Information
───

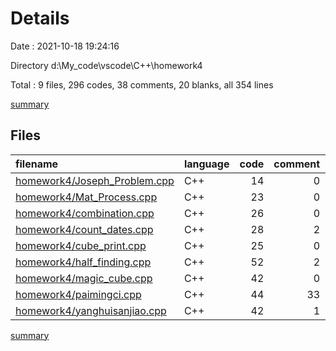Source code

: # Details

Date : 2021-10-18 19:24:16

Directory d:\My_code\vscode\C++\homework4

Total : 9 files,  296 codes, 38 comments, 20 blanks, all 354 lines

[summary](results.md)

## Files
| filename | language | code | comment | blank | total |
| :--- | :--- | ---: | ---: | ---: | ---: |
| [homework4/Joseph_Problem.cpp](/homework4/Joseph_Problem.cpp) | C++ | 14 | 0 | 1 | 15 |
| [homework4/Mat_Process.cpp](/homework4/Mat_Process.cpp) | C++ | 23 | 0 | 2 | 25 |
| [homework4/combination.cpp](/homework4/combination.cpp) | C++ | 26 | 0 | 2 | 28 |
| [homework4/count_dates.cpp](/homework4/count_dates.cpp) | C++ | 28 | 2 | 1 | 31 |
| [homework4/cube_print.cpp](/homework4/cube_print.cpp) | C++ | 25 | 0 | 2 | 27 |
| [homework4/half_finding.cpp](/homework4/half_finding.cpp) | C++ | 52 | 2 | 2 | 56 |
| [homework4/magic_cube.cpp](/homework4/magic_cube.cpp) | C++ | 42 | 0 | 2 | 44 |
| [homework4/paimingci.cpp](/homework4/paimingci.cpp) | C++ | 44 | 33 | 6 | 83 |
| [homework4/yanghuisanjiao.cpp](/homework4/yanghuisanjiao.cpp) | C++ | 42 | 1 | 2 | 45 |

[summary](results.md)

───

What is needed
Could you transcribe exactly the lines from the start of the records through the line containing "23 | 0 | 2 | 25 |", both ends included, leaving the pictures out?

Answer section
Source code

: # Details

Date : 2021-10-18 19:24:16

Directory d:\My_code\vscode\C++\homework4

Total : 9 files,  296 codes, 38 comments, 20 blanks, all 354 lines

[summary](results.md)

## Files
| filename | language | code | comment | blank | total |
| :--- | :--- | ---: | ---: | ---: | ---: |
| [homework4/Joseph_Problem.cpp](/homework4/Joseph_Problem.cpp) | C++ | 14 | 0 | 1 | 15 |
| [homework4/Mat_Process.cpp](/homework4/Mat_Process.cpp) | C++ | 23 | 0 | 2 | 25 |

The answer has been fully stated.